Art. 187. Também comete ato ilícito o titular de um direito que, ao exercê-lo, excede manifestamente os limites impostos pelo seu fim econômico ou social, pela boa-fé ou pelos bons costumes.

 

A atuação da segurança privada em estabelecimentos comerciais deve observar os limites da prudência e do respeito, assegurando aos consumidores a prestação de um serviço de qualidade.

Abordagens que extrapolem esses limites, expondo, constrangendo ou agredindo o consumidor, configuram excesso. Nessas hipóteses, a conduta dos agentes de segurança caracteriza abuso de direito e, consequentemente, ato ilícito.

Além das condutas subjetivas, como o tratamento cordial, há critérios objetivos para aferição de excesso, tais como: manter o tom de voz inalterado e evitar a realização de revistas em locais de grande circulação.

É dever dos estabelecimentos comerciais orientar seus funcionários para que tratem os clientes com dignidade e respeito, mesmo quando houver suspeita da prática de crime no local.

Abordagens ou revistas ríspidas, rudes ou vexatórias, especialmente aquelas que envolvam contato físico, configuram abuso de direito e, por conseguinte, ato ilícito.

 

Crianças e adolescentes têm proteção especial garantida pelo ECA

De modo geral, aplica-se aos menores a mesma lógica utilizada para abordagens em adultos: são lícitas, mas eventuais excessos caracterizam abuso de direito e configuram atos ilícitos.

Contudo, deve-se destacar que crianças e adolescentes merecem proteção especial do sistema jurídico, com legislação própria para disciplinar o seu tratamento.

Assim, diante da vulnerabilidade peculiar de crianças e adolescentes, os cuidados em abordagens e revistas devem ser ainda maiores que aqueles dispensados aos adultos.

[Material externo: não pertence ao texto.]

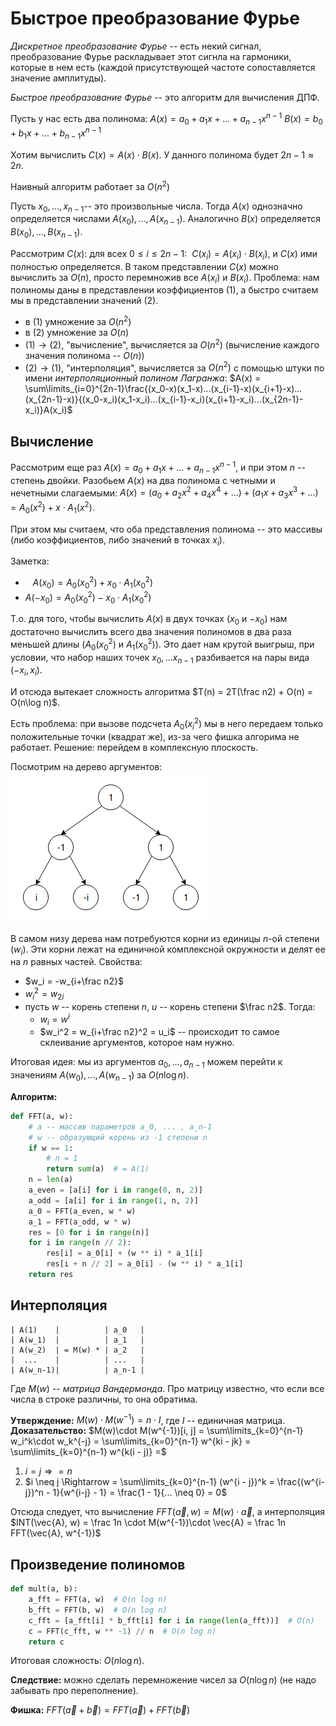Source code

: # Быстрое преобразование Фурье

*Дискретное преобразование Фурье* -- есть некий сигнал, преобразование Фурье раскладывает этот сигнла на гармоники, которые в нем есть (каждой присутствующей частоте сопоставляется значение амплитуды).

*Быстрое преобразование Фурье* -- это алгоритм для вычисления ДПФ.

Пусть у нас есть два полинома:
$A(x) = a_0 + a_1x + ... + a_{n-1}x^{n-1}$
$B(x) = b_0 + b_1x + ... + b_{n-1}x^{n-1}$

Хотим вычислить $C(x) = A(x)\cdot B(x)$. У данного полинома будет $2n-1\approx 2n$.

Наивный алгоритм работает за $O(n^2)$

Пусть $x_0, ..., x_{n-1}$-- это произвольные числа. Тогда $A(x)$ однозначно определяется числами $A(x_0),...,A(x_{n-1})$. Аналогично $B(x)$ определяется $B(x_0),...,B(x_{n-1})$.

Рассмотрим $C(x)$: для всех $0\leq i \leq 2n - 1:\ \ C(x_i) = A(x_i)\cdot B(x_i)$, и $C(x)$ ими полностью определяется. В таком представлении $C(x)$ можно вычислить за $O(n)$, просто перемножив все $A(x_i)$ и $B(x_i)$.
Проблема: нам полиномы даны в представлении коэффициентов (1), а быстро считаем мы в представлении значений (2).
* в (1) умножение за $O(n^2)$
* в (2) умножение за $O(n)$
* $(1) \rightarrow (2)$, "вычисление", вычисляется за $O(n^2)$ (вычисление каждого значения полинома -- $O(n)$)
* $(2) \rightarrow (1)$, "интерполяция", вычисляется за $O(n^2)$ с помощью штуки по имени *интерполяционный полином Лагранжа*: $A(x) = \sum\limits_{i=0}^{2n-1}\frac{(x_0-x)(x_1-x)...(x_{i-1}-x)(x_{i+1}-x)...(x_{2n-1}-x)}{(x_0-x_i)(x_1-x_i)...(x_{i-1}-x_i)(x_{i+1}-x_i)...(x_{2n-1}-x_i)}A(x_i)$

## Вычисление

Рассмотрим еще раз $A(x) = a_0 + a_1x + ... + a_{n-1}x^{n-1}$, и при этом $n$ -- степень двойки. Разобьем $A(x)$ на два полинома с четными и нечетными слагаемыми: $A(x) = (a_0+a_2x^2+a_4x^4+...) + (a_1x+a_3x^3+...) = A_0(x^2) + x\cdot A_1(x^2)$.

При этом мы считаем, что оба представления полинома -- это массивы (либо коэффициентов, либо значений в точках $x_i$).

Заметка:
* $\ \ \ A(x_0) = A_0(x_0^2) + x_0\cdot A_1(x_0^2)$
* $A(-x_0) = A_0(x_0^2) - x_0\cdot A_1(x_0^2)$

Т.о. для того, чтобы вычислить $A(x)$ в двух точках ($x_0$ и $-x_0$) нам достаточно вычислить всего два значения полиномов в два раза меньшей длины ($A_0(x_0^2)$ и $A_1(x_0^2)$). Это дает нам крутой выигрыш, при условии, что набор наших точек $x_0,...x_{n-1}$ разбивается на пары вида $(-x_i, x_i)$.

И отсюда вытекает сложность алгоритма $T(n) = 2T(\frac n2) + O(n) = O(n\log n)$.

Есть проблема: при вызове подсчета $A_0(x_i^2)$ мы в него передаем только положительные точки (квадрат же), из-за чего фишка алгорима не работает. Решение: перейдем в комплексную плоскость.

Посмотрим на дерево аргументов:
![](images/lec_2_05_1.png)

В самом низу дерева нам потребуются корни из единицы $n$-ой степени ($w_i$). Эти корни лежат на единичной комплексной окружности и делят ее на $n$ равных частей.
Свойства:
* $w_i = -w_{i+\frac n2}$
* $w_i^2 = w_{2i}$
* пусть $w$ -- корень степени $n$, $u$ -- корень степени $\frac n2$. Тогда:
    - $w_i = w^i$
    - $w_i^2 = w_{i+\frac n2}^2 = u_i$ -- происходит то самое склеивание аргументов, которое нам нужно.

Итоговая идея: мы из аргументов $a_0,...,a_{n-1}$ можем перейти к значениям $A(w_0),...,A(w_{n-1})$ за $O(n\log n)$.

**Алгоритм:**
```python
def FFT(a, w):
    # a -- массив параметров a_0, ... , a_n-1
    # w -- образующий корень из -1 степени n
    if w == 1:
        # n = 1
        return sum(a)  # = A(1)
    n = len(a)
    a_even = [a[i] for i in range(0, n, 2)]
    a_odd = [a[i] for i in range(1, n, 2)]
    a_0 = FFT(a_even, w * w)
    a_1 = FFT(a_odd, w * w)
    res = [0 for i in range(n)]
    for i in range(n // 2):
        res[i] = a_0[i] + (w ** i) * a_1[i]
        res[i + n // 2] = a_0[i] - (w ** i) * a_1[i]
    return res
```

## Интерполяция

```
| A(1)    |          | a_0   |
| A(w_1)  |          | a_1   |
| A(w_2)  | = M(w) * | a_2   |
|  ...    |          | ...   |
| A(w_n-1)|          | a_n-1 |
```

Где $M(w)$ -- *матрица Вандермонда*. Про матрицу известно, что если все числа в строке различны, то она обратима.

**Утверждение:** $M(w)\cdot M(w^{-1}) = n\cdot I$, где $I$ -- единичная матрица.
**Доказательство:** $M(w)\cdot M(w^{-1})[i, j] = \sum\limits_{k=0}^{n-1} w_i^k\cdot w_k^{-j} = \sum\limits_{k=0}^{n-1} w^{ki - jk} = \sum\limits_{k=0}^{n-1} w^{k(i - j)} =$
1. $i = j \Rightarrow = n$
2. $i \neq j \Rightarrow = \sum\limits_{k=0}^{n-1} (w^{i - j})^k = \frac{(w^{i-j})^n - 1}{w^{i-j} - 1} = \frac{1 - 1}{... \neq 0} = 0$

Отсюда следует, что вычисление $FFT(\vec{a}, w) = M(w)\cdot \vec{a}$, а интерполяция $INT(\vec{A}, w) = \frac 1n \cdot M(w^{-1})\cdot \vec{A} = \frac 1n FFT(\vec{A}, w^{-1})$

## Произведение полиномов

```python
def mult(a, b):
    a_fft = FFT(a, w)  # O(n log n)
    b_fft = FFT(b, w)  # O(n log n)
    c_fft = [a_fft[i] * b_fft[i] for i in range(len(a_fft))]  # O(n)
    c = FFT(c_fft, w ** -1) // n  # O(n log n)
    return c
```

Итоговая сложность: $O(n\log n)$.

**Следствие:** можно сделать перемножение чисел за $O(n\log n)$ (не надо забывать про переполнение).

**Фишка:** $FFT(\vec{a} + \vec{b}) = FFT(\vec{a}) + FFT(\vec{b})$
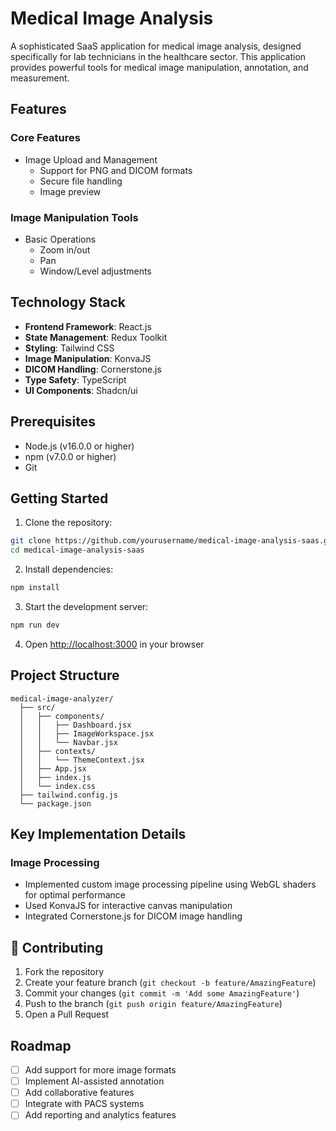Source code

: # Medical Image Analysis

A sophisticated SaaS application for medical image analysis, designed specifically for lab technicians in the healthcare sector. This application provides powerful tools for medical image manipulation, annotation, and measurement.

## Features

### Core Features
- Image Upload and Management
  - Support for PNG and DICOM formats
  - Secure file handling
  - Image preview

### Image Manipulation Tools
- Basic Operations
  - Zoom in/out
  - Pan
  - Window/Level adjustments

## Technology Stack

- **Frontend Framework**: React.js
- **State Management**: Redux Toolkit
- **Styling**: Tailwind CSS
- **Image Manipulation**: KonvaJS
- **DICOM Handling**: Cornerstone.js
- **Type Safety**: TypeScript
- **UI Components**: Shadcn/ui

##  Prerequisites

- Node.js (v16.0.0 or higher)
- npm (v7.0.0 or higher)
- Git

## Getting Started

1. Clone the repository:
```bash
git clone https://github.com/yourusername/medical-image-analysis-saas.git
cd medical-image-analysis-saas
```

2. Install dependencies:
```bash
npm install
```

3. Start the development server:
```bash
npm run dev
```

4. Open [http://localhost:3000](http://localhost:3000) in your browser

## Project Structure

```
medical-image-analyzer/
  ├── src/
  │   ├── components/
  │   │   ├── Dashboard.jsx
  │   │   ├── ImageWorkspace.jsx
  │   │   └── Navbar.jsx
  │   ├── contexts/
  │   │   └── ThemeContext.jsx
  │   ├── App.jsx
  │   ├── index.js
  │   └── index.css
  ├── tailwind.config.js
  └── package.json
```

##  Key Implementation Details

### Image Processing
- Implemented custom image processing pipeline using WebGL shaders for optimal performance
- Used KonvaJS for interactive canvas manipulation
- Integrated Cornerstone.js for DICOM image handling

## 🤝 Contributing

1. Fork the repository
2. Create your feature branch (`git checkout -b feature/AmazingFeature`)
3. Commit your changes (`git commit -m 'Add some AmazingFeature'`)
4. Push to the branch (`git push origin feature/AmazingFeature`)
5. Open a Pull Request

## Roadmap

- [ ] Add support for more image formats
- [ ] Implement AI-assisted annotation
- [ ] Add collaborative features
- [ ] Integrate with PACS systems
- [ ] Add reporting and analytics features
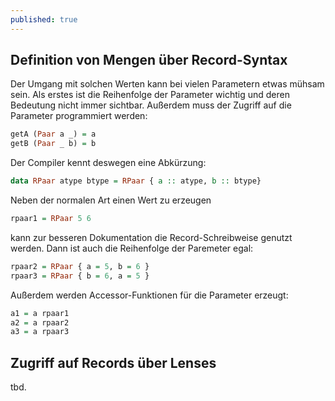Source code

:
 ```yaml
---
published: true
---
```

Definition von Mengen über Record-Syntax
-------------------------------------------

Der Umgang mit solchen Werten kann bei vielen Parametern etwas mühsam sein. Als erstes ist die Reihenfolge der Parameter wichtig und deren Bedeutung nicht immer sichtbar. Außerdem muss der Zugriff auf die Parameter programmiert werden:

```haskell
getA (Paar a _) = a
getB (Paar _ b) = b
```

Der Compiler kennt deswegen eine Abkürzung:

```haskell
data RPaar atype btype = RPaar { a :: atype, b :: btype}
```
  
Neben der normalen Art einen Wert zu erzeugen

```haskell
rpaar1 = RPaar 5 6
```
  
kann zur besseren Dokumentation die Record-Schreibweise genutzt werden. Dann ist auch die Reihenfolge der Paremeter egal:

```haskell
rpaar2 = RPaar { a = 5, b = 6 }
rpaar3 = RPaar { b = 6, a = 5 }
```

Außerdem werden Accessor-Funktionen für die Parameter erzeugt:
  
```haskell
a1 = a rpaar1
a2 = a rpaar2
a3 = a rpaar3
```

Zugriff auf Records über Lenses
----------------------------------

tbd.

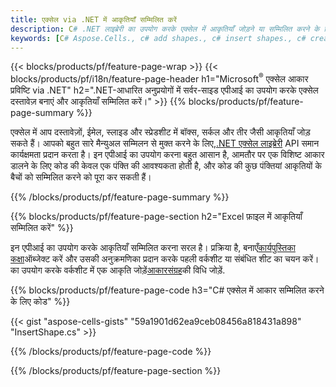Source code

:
 ```yaml
---
title: एक्सेल via .NET में आकृतियाँ सम्मिलित करें
description: C# .NET लाइब्रेरी का उपयोग करके एक्सेल में आकृतियाँ जोड़ने या सम्मिलित करने के लिए नमूना कोड। VB.NET, Asp.NET या किसी .NET आधारित एप्लिकेशन के भीतर MS Excel में आकृतियाँ बनाने के लिए इस कोड का उपयोग करें।
keywords: [C# Aspose.Cells., c# add shapes., c# insert shapes., c# create shapes]
---
```

{{< blocks/products/pf/feature-page-wrap >}}
{{< blocks/products/pf/i18n/feature-page-header h1="Microsoft<sup>&reg;</sup> एक्सेल आकार प्रविष्टि via .NET" h2=".NET-आधारित अनुप्रयोगों में सर्वर-साइड एपीआई का उपयोग करके एक्सेल दस्तावेज़ बनाएं और आकृतियाँ सम्मिलित करें।" >}}
{{% blocks/products/pf/feature-page-summary %}}

 एक्सेल में आप दस्तावेज़ों, ईमेल, स्लाइड और स्प्रेडशीट में बॉक्स, सर्कल और तीर जैसी आकृतियाँ जोड़ सकते हैं। आपको बहुत सारे मैन्युअल सम्मिलन से मुक्त करने के लिए,[.NET एक्सेल लाइब्रेरी](https://releases.aspose.com/cells/net/) API समान कार्यक्षमता प्रदान करता है। इन एपीआई का उपयोग करना बहुत आसान है, आमतौर पर एक विशिष्ट आकार डालने के लिए कोड की केवल एक पंक्ति की आवश्यकता होती है, और कोड की कुछ पंक्तियां आकृतियों के बैचों को सम्मिलित करने को पूरा कर सकती हैं।

{{% /blocks/products/pf/feature-page-summary %}}

{{% blocks/products/pf/feature-page-section h2="Excel फ़ाइल में आकृतियाँ सम्मिलित करें" %}}

 इन एपीआई का उपयोग करके आकृतियाँ सम्मिलित करना सरल है। प्रक्रिया है, बनाएँ[कार्यपुस्तिका कक्षा](https://reference.aspose.com/cells/net/aspose.cells/workbook)ऑब्जेक्ट करें और उसकी अनुक्रमणिका प्रदान करके पहली वर्कशीट या संबंधित शीट का चयन करें। का उपयोग करके वर्कशीट में एक आकृति जोड़ें[आकारसंग्रह](https://reference.aspose.com/cells/net/aspose.cells.drawing/shapecollection)की विधि जोड़ें.

{{% blocks/products/pf/feature-page-code h3="C# एक्सेल में आकार सम्मिलित करने के लिए कोड" %}}

{{< gist "aspose-cells-gists" "59a1901d62ea9ceb08456a818431a898" "InsertShape.cs" >}}

{{% /blocks/products/pf/feature-page-code %}}

{{% /blocks/products/pf/feature-page-section %}}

Os estabelecimentos devem considerar a sensibilidade desses consumidores, pois violações à sua integridade física, psíquica ou moral podem gerar traumas profundos e duradouros.

 

Inversão do ônus da prova: o estabelecimento deve provar que não houve excesso na abordagem

O art. 6º, VIII, do CDC assegura como direito básico do consumidor a facilitação da defesa de seus direitos, inclusive por meio da inversão do ônus da prova, quando a alegação for verossímil ou quando o consumidor for hipossuficiente, segundo as regras ordinárias de experiência.

Nas hipóteses em que o consumidor alega excessos em abordagens por suspeita de furto, caberá ao estabelecimento comercial o ônus de comprovar a licitude do procedimento, demonstrando a inexistência de exposição, constrangimento ou agressão ao consumidor.

Ressalte-se que essa prova pode ser produzida mais facilmente pelo fornecedor, que detém acesso às imagens de câmeras de vigilância e aos relatos de testemunhas.

 

Em suma:

Configura indenização por danos morais a abordagem excessiva de agente de segurança privada de supermercado à menor de idade, por suspeita de prática de ato infracional análogo ao furto, causando situação vexaminosa em frente aos outros clientes do estabelecimento comercial. 

STJ. 3ª Turma. REsp 2.185.387-PR, Rel. Min. Nancy Andrighi, julgado em 13/5/2025 (Info 850).

 

Obs: a título de curiosidade, no caso concreto, a autora recebeu uma indenização de R$ 6.000,00.